## The data
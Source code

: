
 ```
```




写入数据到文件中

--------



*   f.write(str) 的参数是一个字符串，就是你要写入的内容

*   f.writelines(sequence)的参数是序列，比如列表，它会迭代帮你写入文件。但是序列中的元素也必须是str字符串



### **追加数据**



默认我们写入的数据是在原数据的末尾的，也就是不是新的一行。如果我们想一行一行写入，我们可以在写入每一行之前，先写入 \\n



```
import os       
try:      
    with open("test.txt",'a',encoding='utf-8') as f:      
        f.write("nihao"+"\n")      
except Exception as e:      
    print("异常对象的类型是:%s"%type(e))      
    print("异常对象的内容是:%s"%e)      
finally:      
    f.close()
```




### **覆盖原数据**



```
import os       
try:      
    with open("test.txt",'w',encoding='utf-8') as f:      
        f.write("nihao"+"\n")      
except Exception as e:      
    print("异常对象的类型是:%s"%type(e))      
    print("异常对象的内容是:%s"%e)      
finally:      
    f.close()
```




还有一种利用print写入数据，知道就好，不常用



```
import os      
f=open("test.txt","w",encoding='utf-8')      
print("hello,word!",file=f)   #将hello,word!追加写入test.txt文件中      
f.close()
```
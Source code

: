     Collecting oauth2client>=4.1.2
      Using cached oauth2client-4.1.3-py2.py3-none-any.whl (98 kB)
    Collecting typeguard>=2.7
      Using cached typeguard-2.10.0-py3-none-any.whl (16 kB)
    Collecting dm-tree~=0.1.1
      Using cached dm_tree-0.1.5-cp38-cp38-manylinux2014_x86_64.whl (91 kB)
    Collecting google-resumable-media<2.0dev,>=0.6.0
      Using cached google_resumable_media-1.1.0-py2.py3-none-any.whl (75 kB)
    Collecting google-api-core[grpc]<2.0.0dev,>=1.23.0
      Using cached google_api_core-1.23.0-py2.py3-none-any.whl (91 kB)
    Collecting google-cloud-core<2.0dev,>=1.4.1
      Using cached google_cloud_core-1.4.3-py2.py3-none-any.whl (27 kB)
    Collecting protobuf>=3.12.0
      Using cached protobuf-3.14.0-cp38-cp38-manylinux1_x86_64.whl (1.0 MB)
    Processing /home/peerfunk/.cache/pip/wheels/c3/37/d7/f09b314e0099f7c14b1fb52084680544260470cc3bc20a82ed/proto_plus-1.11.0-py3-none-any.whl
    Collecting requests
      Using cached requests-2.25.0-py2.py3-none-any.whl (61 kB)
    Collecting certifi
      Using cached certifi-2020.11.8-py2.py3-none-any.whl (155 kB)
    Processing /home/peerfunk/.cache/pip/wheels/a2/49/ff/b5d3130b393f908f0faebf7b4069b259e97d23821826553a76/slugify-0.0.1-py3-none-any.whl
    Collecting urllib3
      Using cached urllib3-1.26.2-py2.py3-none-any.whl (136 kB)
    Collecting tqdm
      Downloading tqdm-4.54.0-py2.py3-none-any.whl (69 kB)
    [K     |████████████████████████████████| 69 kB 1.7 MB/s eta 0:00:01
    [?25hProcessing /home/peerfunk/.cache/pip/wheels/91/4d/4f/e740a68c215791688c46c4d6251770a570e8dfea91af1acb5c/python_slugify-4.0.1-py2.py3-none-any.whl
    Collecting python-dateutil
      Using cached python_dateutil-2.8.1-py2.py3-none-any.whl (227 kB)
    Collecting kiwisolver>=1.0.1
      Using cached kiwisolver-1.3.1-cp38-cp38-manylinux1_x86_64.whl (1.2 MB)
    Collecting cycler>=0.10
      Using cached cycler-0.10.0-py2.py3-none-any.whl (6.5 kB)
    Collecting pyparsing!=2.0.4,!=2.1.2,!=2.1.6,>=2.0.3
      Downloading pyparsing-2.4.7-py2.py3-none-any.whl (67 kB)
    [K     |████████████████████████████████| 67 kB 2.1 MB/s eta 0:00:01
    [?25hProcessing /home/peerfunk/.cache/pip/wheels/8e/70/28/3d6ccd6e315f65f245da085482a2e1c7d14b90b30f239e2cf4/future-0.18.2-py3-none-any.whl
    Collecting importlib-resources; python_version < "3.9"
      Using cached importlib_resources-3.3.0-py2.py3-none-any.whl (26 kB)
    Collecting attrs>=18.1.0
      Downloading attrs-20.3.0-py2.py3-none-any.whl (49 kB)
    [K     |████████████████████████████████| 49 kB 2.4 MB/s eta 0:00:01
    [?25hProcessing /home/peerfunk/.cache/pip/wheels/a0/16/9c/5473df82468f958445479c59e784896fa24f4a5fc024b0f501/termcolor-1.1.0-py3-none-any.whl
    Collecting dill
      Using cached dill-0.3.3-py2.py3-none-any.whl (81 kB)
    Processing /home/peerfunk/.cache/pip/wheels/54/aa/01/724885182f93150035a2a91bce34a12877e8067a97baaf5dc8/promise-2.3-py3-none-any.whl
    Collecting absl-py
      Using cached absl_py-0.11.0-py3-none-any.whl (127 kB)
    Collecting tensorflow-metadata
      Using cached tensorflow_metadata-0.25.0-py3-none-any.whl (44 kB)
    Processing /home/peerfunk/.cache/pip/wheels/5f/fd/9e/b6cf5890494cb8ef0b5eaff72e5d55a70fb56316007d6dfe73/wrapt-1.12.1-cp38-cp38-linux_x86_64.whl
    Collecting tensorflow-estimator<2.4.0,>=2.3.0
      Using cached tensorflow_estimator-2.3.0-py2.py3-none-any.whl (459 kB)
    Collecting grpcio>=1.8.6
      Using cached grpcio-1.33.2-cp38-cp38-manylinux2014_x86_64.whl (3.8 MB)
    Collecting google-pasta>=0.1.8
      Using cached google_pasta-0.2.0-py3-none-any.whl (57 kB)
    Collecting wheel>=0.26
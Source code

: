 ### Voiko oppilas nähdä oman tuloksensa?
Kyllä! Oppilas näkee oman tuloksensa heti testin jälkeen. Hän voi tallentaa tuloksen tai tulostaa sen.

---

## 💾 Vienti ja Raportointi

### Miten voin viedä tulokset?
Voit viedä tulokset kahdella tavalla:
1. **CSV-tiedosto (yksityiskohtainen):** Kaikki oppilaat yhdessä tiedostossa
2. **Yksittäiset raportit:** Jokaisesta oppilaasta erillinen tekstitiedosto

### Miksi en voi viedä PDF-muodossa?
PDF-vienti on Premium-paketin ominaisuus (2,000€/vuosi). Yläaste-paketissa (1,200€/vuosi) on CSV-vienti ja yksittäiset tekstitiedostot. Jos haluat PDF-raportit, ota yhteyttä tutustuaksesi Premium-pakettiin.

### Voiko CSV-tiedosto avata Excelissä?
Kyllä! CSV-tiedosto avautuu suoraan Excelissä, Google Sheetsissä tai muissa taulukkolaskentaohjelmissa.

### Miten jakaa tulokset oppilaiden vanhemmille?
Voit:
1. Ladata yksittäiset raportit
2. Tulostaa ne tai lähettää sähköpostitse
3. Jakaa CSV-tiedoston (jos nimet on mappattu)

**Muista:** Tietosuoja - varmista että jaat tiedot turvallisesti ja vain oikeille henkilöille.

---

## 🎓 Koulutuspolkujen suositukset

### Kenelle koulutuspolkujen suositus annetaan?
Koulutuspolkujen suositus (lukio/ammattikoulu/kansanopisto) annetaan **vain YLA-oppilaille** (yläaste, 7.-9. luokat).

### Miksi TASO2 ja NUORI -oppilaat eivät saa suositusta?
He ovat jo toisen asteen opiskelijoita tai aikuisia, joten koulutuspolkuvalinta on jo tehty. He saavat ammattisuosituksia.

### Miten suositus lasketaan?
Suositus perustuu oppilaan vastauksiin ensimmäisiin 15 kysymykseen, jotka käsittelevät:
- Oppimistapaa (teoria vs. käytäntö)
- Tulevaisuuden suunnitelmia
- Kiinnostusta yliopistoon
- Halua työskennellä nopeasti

## What the task asks
Wherever a line contains the string "cycler", copy that line from the data.

## Task answer
    Collecting cycler>=0.10
      Using cached cycler-0.10.0-py2.py3-none-any.whl (6.5 kB)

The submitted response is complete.